I gently bent down the branch and four confident heads with open mouths instantly appeared above the brim. The mother bird meanwhile was flitting about in the branches overhead, peering down upon me and uttering her anxious "quay quay," equivalent, I suppose, to saying: "Get away!" This I soon did.

Most of our bird music, like our wild flowers, is soon quickly over. But the red-eyed vireo sings on into September--not an ecstatic strain, but a quiet, contented warble, like a boy whistling at his work.

VII

WITH ROOSEVELT AT PINE KNOT

It was in May during the last term of his Presidency that Roosevelt asked me to go with him down to Pine Knot, Virginia, to help him name his birds. I stayed with him at the White House the night before we started. I remember that at dinner[1] there was an officer from the British army stationed in India, and the talk naturally turned on Indian affairs. I did not take part in it because I knew nothing about India, but Roosevelt was so conversant with Indian affairs and Indian history that you would think he had just been cramming on it, which I knew very well he had not. But that British officer was put on his mettle to hold his own. In fact, Roosevelt knew more about India and England's relation to it than the officer seemed to know. It was amazing to see the thoroughness of his knowledge about India.

[1] Mr. Burroughs's memory played him false here. The incident he speaks of was at a dinner in the White House, just before starting on the Yellowstone trip, in 1903. C. B.

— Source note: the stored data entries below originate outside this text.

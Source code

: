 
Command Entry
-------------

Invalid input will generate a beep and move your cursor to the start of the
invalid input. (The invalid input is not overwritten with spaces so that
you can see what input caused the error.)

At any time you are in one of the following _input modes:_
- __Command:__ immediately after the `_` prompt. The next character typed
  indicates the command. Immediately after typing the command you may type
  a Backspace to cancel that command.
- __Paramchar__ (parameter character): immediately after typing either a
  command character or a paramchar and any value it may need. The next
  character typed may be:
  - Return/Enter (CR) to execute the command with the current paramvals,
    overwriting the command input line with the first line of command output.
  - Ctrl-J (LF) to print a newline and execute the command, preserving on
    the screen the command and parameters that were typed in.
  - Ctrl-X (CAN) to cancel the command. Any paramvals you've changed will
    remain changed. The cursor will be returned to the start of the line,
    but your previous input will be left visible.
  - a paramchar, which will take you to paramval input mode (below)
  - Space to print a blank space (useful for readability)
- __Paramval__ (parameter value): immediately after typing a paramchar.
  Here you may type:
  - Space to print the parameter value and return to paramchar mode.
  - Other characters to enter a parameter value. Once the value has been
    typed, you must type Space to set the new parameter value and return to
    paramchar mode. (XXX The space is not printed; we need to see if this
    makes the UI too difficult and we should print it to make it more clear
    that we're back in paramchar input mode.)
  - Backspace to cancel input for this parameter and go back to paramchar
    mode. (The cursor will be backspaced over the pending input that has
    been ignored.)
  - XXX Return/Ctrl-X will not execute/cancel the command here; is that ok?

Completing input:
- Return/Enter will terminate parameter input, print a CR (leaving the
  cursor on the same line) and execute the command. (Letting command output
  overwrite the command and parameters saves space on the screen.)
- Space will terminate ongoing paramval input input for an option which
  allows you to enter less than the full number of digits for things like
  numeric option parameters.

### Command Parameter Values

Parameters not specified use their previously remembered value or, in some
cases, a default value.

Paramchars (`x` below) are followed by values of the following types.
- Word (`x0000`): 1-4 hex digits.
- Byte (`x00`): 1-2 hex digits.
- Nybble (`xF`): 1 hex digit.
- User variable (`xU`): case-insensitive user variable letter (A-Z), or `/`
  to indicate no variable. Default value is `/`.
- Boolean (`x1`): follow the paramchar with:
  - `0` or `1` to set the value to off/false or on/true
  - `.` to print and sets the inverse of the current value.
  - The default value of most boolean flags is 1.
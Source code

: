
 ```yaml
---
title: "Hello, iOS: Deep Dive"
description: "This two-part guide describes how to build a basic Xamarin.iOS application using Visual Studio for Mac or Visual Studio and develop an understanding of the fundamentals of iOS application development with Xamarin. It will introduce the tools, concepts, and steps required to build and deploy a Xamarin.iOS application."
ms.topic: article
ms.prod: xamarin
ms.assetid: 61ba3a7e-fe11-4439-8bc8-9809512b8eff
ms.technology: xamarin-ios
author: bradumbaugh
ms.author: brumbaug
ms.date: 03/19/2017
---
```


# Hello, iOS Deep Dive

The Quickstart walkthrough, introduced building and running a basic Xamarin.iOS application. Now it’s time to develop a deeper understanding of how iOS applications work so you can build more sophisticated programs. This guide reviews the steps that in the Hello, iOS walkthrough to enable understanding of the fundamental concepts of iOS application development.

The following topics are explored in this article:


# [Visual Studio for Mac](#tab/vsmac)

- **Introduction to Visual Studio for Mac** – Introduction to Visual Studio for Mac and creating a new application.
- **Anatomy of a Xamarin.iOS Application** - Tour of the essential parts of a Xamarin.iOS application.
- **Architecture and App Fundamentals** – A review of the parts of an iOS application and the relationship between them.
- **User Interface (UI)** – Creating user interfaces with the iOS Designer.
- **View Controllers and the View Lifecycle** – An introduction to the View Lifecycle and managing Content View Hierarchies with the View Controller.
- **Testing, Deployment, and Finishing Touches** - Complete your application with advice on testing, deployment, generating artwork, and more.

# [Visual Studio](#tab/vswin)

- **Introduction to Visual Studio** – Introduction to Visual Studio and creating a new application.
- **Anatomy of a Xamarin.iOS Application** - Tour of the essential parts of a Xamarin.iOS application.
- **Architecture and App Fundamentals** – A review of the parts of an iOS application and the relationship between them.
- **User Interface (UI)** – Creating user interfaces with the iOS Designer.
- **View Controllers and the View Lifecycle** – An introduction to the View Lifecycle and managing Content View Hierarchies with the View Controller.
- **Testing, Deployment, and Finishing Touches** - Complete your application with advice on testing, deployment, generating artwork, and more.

The next morning we started off for Virginia, taking an early train.

Pine Knot is about one hundred miles from Washington. I think we left the train at Charlottesville, Virginia, and drove about ten miles to Pine Knot; the house is a big barnlike structure on the edge of the woods, a mile from the nearest farmhouse.

Before we reached there we got out of the wagon and walked, as there were a good many warblers in the trees--the spring migration was on. It was pretty warm; I took off my overcoat and the President insisted on carrying it. We identified several warblers there, among them the black-poll, the black-throated blue, and Wilson's black-cap. He knew them in the trees overhead as quickly as I did.

We reached Pine Knot late in the afternoon, but as he was eager for a walk we started off, he leading, as if walking for a wager. We went through fields and woods and briers and marshy places for a mile or more, when we stopped and mopped our brows and turned homeward without having seen many birds.